::: Record extracts
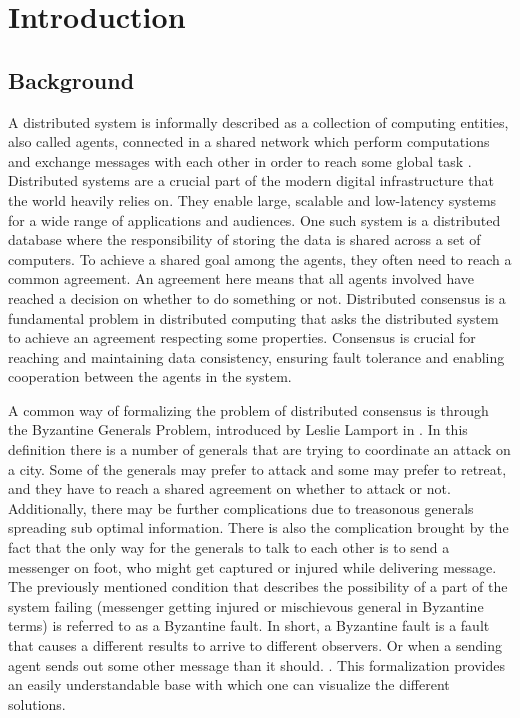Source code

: \section{Introduction}
\thispagestyle{empty}

\subsection{Background}

A distributed system is informally described as a collection of computing entities, also called agents, connected in a shared network which perform computations and exchange messages with each other in order to reach some global task \cite{Coulouris_systems_2005}. Distributed systems are a crucial part of the modern digital infrastructure that the world heavily relies on. They enable large, scalable and low-latency systems for a wide range of applications and audiences. One such system is a distributed database where the responsibility of storing the data is shared across a set of computers. To achieve a shared goal among the agents, they often need to reach a common agreement. An agreement here means that all agents involved have reached a decision on whether to do something or not. Distributed consensus is a fundamental problem in distributed computing that asks the distributed system to achieve an agreement respecting some properties. Consensus is crucial for reaching and maintaining data consistency, ensuring fault tolerance and enabling cooperation between the agents in the system. \cite{Lynch_distributed_2017}

A common way of formalizing the problem of distributed consensus is through the Byzantine Generals Problem, introduced by Leslie Lamport in \cite{lamportByzantineGeneralsProblem}. In this definition there is a number of generals that are trying to coordinate an attack on a city. Some of the generals may prefer to attack and some may prefer to retreat, and they have to reach a shared agreement on whether to attack or not. Additionally, there may be further complications due to treasonous generals spreading sub optimal information. There is also the complication brought by the fact that the only way for the generals to talk to each other is to send a messenger on foot, who might get captured or injured while delivering message. 
The previously mentioned condition that describes the possibility of a part of the system failing (messenger getting injured or mischievous general in Byzantine terms) is referred to as a Byzantine fault. In short, a Byzantine fault is a fault that causes a different results to arrive to different observers. Or when a sending agent sends out some other message than it should. \cite{driscollRealByzantineGenerals2004}. 
This formalization provides an easily understandable base with which one can visualize the different solutions.

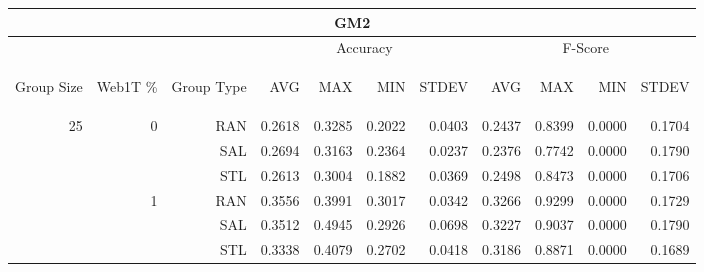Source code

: \begin{center}
\begin{table}[htbp]
\begin{tabular}{ | r | r | r | r | r | r | r | r | r | r | r |}
\hline
\multicolumn{11}{|c|}{GM2}\\
\hline
 & & & \multicolumn{4}{|c|}{Accuracy} & \multicolumn{4}{|c|}{F-Score}\\ \cline{4-11}
\begin{sideways}Group Size\end{sideways} & \begin{sideways}Web1T \%\end{sideways} & \begin{sideways}Group Type\end{sideways} & \begin{sideways}AVG\end{sideways} & \begin{sideways}MAX\end{sideways} & \begin{sideways}MIN\end{sideways} & \begin{sideways}STDEV\end{sideways} & \begin{sideways}AVG\end{sideways} & \begin{sideways}MAX\end{sideways} & \begin{sideways}MIN\end{sideways} & \begin{sideways}STDEV\end{sideways}\\
\hline
\multirow{18}{*}{25}
 & \multirow{3}{*}{0} & RAN & 0.2618 & 0.3285 & 0.2022 & 0.0403 & 0.2437 & 0.8399 & 0.0000 & 0.1704\\ \cline{3-11}
 &   & SAL & 0.2694 & 0.3163 & 0.2364 & 0.0237 & 0.2376 & 0.7742 & 0.0000 & 0.1790\\ \cline{3-11}
 &   & STL & 0.2613 & 0.3004 & 0.1882 & 0.0369 & 0.2498 & 0.8473 & 0.0000 & 0.1706\\ \cline{2-11}
 & \multirow{3}{*}{1} & RAN & 0.3556 & 0.3991 & 0.3017 & 0.0342 & 0.3266 & 0.9299 & 0.0000 & 0.1729\\ \cline{3-11}
 &   & SAL & 0.3512 & 0.4945 & 0.2926 & 0.0698 & 0.3227 & 0.9037 & 0.0000 & 0.1790\\ \cline{3-11}
 &   & STL & 0.3338 & 0.4079 & 0.2702 & 0.0418 & 0.3186 & 0.8871 & 0.0000 & 0.1689\\ \cline{2-11}

\end{tabular}
\end{table}
\end{center}
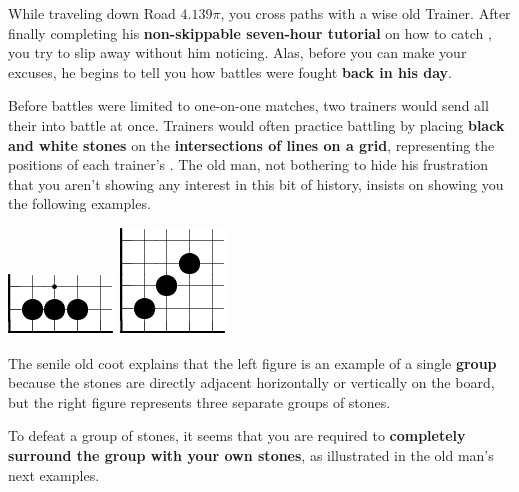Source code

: 

While traveling down Road \(4.139\pi\),
you cross paths with a wise old \mappMobimon{} Trainer. After finally
completing his
\textbf{non-skippable seven-hour tutorial} on how to catch \mappMobimon{},
you try to slip away without him noticing. Alas, before you can make your
excuses, he begins to tell you how \mappMobimon{} battles were fought
\textbf{back in his day}.

Before \mappMobimon{} battles were limited to one-on-one matches,
two trainers would send all their \mappMobimon{} into battle at once. Trainers
would often practice battling by placing \textbf{black and white stones}
on the \textbf{intersections of lines on a grid}, representing the positions
of each trainer's \mappMobimon{}. The old man,
not bothering to hide his frustration that you aren't showing any
interest in this bit of history, insists on showing you the following examples.

\begin{center}
  \includegraphics{gogetem/assets/explanation1-crop}
  \includegraphics{gogetem/assets/explanation2-crop}
\end{center}

The senile old coot explains that the left figure is an example of a single
\textbf{group} because the stones are directly adjacent horizontally
or vertically on the board, but the right figure represents
three separate groups of stones.

To defeat a group of stones, it seems that you are required to
\textbf{completely surround the group with your own stones}, as illustrated
in the old man's next examples.


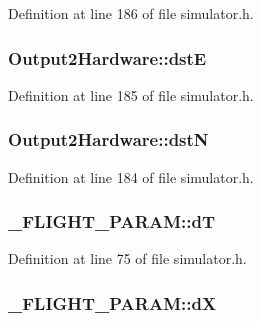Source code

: Definition at line 186 of file simulator.\-h.

\hypertarget{group___h_i_t_l_plugin_ga5d4746c1f8dd9251dd5b37ced82d4a93}{
\subsubsection[{dst\-E}]{ Output2\-Hardware\-::dst\-E}}\label{group___h_i_t_l_plugin_ga5d4746c1f8dd9251dd5b37ced82d4a93}


Definition at line 185 of file simulator.\-h.

\hypertarget{group___h_i_t_l_plugin_gad276a9a114b2d57a5c4536e9ef0a9a12}{
\subsubsection[{dst\-N}]{ Output2\-Hardware\-::dst\-N}}\label{group___h_i_t_l_plugin_gad276a9a114b2d57a5c4536e9ef0a9a12}


Definition at line 184 of file simulator.\-h.

\hypertarget{group___h_i_t_l_plugin_gabba6faff155324d93353abc952708700}{
\subsubsection[{d\-T}]{ \-\_\-\-F\-L\-I\-G\-H\-T\-\_\-\-P\-A\-R\-A\-M\-::d\-T}}\label{group___h_i_t_l_plugin_gabba6faff155324d93353abc952708700}


Definition at line 75 of file simulator.\-h.

\hypertarget{group___h_i_t_l_plugin_gaa09582d7507d6bc84817aad1828e79a6}{
\subsubsection[{d\-X}]{ \-\_\-\-F\-L\-I\-G\-H\-T\-\_\-\-P\-A\-R\-A\-M\-::d\-X}}\label{group___h_i_t_l_plugin_gaa09582d7507d6bc84817aad1828e79a6}


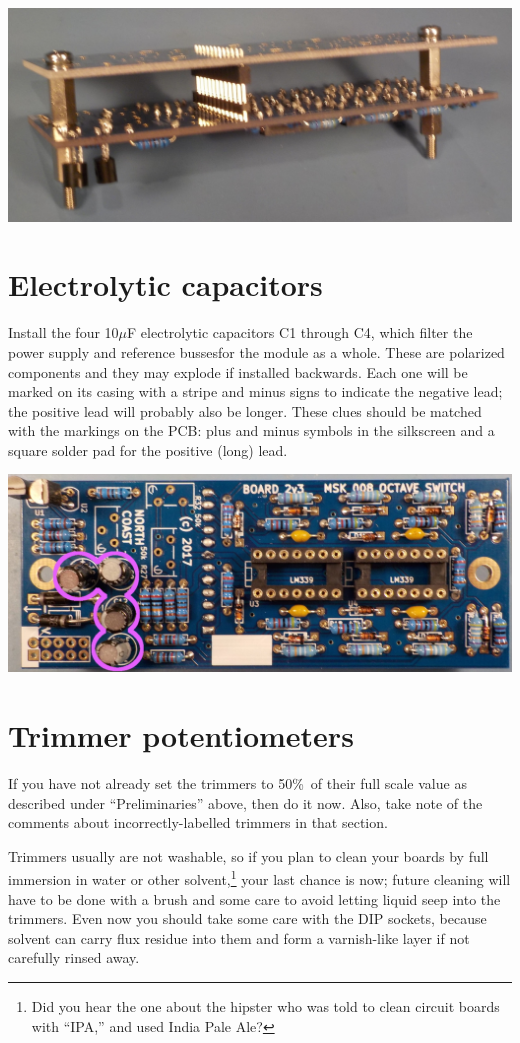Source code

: \noindent\includegraphics[width=\linewidth]{b2b-stack.jpg}

\section{Electrolytic capacitors}

Install the four 10$\mu$F electrolytic capacitors C1 through C4, which
filter the power supply and reference bussesfor the module as a whole. 
These are polarized components and they may explode if installed backwards. 
Each one will be marked on its casing with a stripe and minus signs to
indicate the negative lead; the positive lead will probably also be longer. 
These clues should be matched with the markings on the PCB: plus and minus
symbols in the silkscreen and a square solder pad for the positive (long)
lead.

\noindent\includegraphics[width=\linewidth]{cap-10u.jpg}

\section{Trimmer potentiometers}

If you have not already set the trimmers to 50\%\ of their full scale value
as described under ``Preliminaries'' above, then do it now.  Also, take note
of the comments about incorrectly-labelled trimmers in that section.

Trimmers usually are not washable, so if you plan to clean your boards by
full immersion in water or other solvent,\footnote{Did you hear the one
about the hipster who was told to clean circuit boards with ``IPA,'' and
used India Pale Ale?} your last chance is now; future cleaning will have to
be done with a brush and some care to avoid letting liquid seep into the
trimmers.  Even now you should take some care with the DIP sockets, because
solvent can carry flux residue into them and form a varnish-like layer if
not carefully rinsed away.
::::::
What the answer needs is every line from the data above with "because" in it.

*Exercise output*:
\textbf{group} because the stones are directly adjacent horizontally
trimmers.  Even now you should take some care with the DIP sockets, because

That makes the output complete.